_Data:_

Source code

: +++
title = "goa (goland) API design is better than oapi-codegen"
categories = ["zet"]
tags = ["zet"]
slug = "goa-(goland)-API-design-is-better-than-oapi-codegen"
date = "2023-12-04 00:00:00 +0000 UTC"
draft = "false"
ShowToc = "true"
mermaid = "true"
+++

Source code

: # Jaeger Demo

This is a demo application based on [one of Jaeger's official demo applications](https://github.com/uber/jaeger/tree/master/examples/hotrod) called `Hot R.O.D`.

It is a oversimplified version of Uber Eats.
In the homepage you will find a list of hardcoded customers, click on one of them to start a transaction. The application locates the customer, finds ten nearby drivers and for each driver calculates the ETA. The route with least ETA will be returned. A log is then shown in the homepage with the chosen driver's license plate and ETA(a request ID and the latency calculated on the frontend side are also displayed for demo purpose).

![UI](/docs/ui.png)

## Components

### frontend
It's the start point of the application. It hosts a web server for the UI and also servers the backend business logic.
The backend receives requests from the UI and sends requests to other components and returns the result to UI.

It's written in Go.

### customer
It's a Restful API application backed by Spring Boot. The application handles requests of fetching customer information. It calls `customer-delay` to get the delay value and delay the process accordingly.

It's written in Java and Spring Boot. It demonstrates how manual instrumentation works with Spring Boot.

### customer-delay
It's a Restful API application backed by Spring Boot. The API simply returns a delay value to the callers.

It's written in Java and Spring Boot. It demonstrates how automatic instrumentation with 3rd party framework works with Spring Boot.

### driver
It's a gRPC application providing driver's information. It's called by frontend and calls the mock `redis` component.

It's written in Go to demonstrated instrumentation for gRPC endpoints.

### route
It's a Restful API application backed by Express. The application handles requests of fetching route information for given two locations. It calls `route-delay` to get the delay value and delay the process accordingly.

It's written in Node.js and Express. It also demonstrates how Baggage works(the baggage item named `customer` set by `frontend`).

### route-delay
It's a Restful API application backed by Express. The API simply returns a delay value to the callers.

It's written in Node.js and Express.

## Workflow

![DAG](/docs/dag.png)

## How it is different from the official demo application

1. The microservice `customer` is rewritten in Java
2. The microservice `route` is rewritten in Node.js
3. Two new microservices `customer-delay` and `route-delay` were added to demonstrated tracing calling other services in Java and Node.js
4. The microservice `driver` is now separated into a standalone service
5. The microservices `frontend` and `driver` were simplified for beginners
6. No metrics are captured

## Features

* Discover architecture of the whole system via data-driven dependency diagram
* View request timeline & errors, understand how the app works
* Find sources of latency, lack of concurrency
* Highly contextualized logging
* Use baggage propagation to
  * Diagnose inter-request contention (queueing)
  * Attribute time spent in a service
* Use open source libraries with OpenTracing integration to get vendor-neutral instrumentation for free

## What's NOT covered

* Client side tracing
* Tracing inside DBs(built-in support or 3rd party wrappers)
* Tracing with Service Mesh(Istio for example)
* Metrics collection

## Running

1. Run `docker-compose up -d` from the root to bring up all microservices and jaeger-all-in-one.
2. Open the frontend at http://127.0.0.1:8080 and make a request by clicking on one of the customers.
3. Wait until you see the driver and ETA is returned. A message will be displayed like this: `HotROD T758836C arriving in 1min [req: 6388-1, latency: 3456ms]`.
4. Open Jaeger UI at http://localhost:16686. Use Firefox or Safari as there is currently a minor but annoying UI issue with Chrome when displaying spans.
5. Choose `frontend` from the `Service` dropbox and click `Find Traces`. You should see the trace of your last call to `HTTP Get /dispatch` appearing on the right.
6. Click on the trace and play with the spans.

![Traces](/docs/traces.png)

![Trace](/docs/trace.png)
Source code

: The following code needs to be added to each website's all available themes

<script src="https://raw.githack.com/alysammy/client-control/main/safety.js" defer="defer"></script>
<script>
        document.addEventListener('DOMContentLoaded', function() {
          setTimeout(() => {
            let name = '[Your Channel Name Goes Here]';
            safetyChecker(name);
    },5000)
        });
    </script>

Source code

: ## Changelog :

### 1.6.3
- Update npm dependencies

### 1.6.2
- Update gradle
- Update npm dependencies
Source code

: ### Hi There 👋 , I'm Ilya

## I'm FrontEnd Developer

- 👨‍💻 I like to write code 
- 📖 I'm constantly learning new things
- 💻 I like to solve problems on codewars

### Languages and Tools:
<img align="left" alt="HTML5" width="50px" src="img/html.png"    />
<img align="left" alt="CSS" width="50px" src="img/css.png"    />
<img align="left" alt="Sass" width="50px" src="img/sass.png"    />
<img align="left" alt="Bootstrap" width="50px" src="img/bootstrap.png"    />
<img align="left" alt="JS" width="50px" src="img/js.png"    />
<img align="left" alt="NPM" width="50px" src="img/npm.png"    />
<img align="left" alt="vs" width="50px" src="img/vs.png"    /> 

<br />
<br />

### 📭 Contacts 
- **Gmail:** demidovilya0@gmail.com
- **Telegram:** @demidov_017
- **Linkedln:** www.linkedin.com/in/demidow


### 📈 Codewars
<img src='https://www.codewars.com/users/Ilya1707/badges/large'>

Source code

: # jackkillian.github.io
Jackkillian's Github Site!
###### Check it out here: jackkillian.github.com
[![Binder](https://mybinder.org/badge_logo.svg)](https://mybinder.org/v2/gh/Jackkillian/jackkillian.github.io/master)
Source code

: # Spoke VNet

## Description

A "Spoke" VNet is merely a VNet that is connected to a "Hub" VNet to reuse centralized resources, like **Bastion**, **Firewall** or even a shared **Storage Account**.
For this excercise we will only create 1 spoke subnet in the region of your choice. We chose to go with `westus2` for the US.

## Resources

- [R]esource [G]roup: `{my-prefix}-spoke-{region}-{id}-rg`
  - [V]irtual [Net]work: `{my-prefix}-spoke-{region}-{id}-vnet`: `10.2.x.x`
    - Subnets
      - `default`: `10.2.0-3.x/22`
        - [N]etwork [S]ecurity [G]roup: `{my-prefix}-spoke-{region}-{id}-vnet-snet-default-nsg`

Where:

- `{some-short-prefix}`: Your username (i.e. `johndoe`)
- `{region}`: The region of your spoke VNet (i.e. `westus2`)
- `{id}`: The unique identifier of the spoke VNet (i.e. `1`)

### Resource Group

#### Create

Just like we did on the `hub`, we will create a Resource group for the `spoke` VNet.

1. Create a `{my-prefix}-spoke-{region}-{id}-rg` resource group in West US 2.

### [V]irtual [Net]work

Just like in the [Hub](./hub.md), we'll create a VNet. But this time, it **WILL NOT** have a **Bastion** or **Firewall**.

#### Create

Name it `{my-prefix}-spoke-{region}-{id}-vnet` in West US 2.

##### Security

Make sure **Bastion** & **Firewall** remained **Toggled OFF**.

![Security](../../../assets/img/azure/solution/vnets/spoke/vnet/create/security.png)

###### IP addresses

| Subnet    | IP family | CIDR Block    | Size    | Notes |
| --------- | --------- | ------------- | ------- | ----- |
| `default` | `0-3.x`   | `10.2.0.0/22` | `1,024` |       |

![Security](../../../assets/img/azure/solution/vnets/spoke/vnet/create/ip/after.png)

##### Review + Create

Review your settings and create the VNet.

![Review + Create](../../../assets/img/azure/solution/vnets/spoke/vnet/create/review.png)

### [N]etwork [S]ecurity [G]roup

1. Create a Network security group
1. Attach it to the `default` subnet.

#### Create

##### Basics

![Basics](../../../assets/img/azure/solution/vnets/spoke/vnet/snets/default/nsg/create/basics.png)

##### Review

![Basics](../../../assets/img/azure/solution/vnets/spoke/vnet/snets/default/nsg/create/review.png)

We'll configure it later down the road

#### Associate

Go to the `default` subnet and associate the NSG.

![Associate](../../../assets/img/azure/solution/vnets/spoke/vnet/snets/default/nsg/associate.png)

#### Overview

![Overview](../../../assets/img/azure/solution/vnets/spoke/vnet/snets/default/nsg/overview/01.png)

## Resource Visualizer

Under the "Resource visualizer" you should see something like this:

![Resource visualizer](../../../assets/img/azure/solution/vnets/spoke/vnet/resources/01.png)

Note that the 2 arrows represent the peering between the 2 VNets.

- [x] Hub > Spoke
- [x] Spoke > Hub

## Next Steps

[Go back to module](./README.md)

_What you are asked to do:_ From the entries above, give again exactly the lines running from the line with "Make sure **Bastion**" to the line with "Review your settings and create the VNet."; include both of those lines.

_Task result:_
Make sure **Bastion** & **Firewall** remained **Toggled OFF**.

![Security](../../../assets/img/azure/solution/vnets/spoke/vnet/create/security.png)

###### IP addresses

| Subnet    | IP family | CIDR Block    | Size    | Notes |
| --------- | --------- | ------------- | ------- | ----- |
| `default` | `0-3.x`   | `10.2.0.0/22` | `1,024` |       |

![Security](../../../assets/img/azure/solution/vnets/spoke/vnet/create/ip/after.png)

##### Review + Create

Review your settings and create the VNet.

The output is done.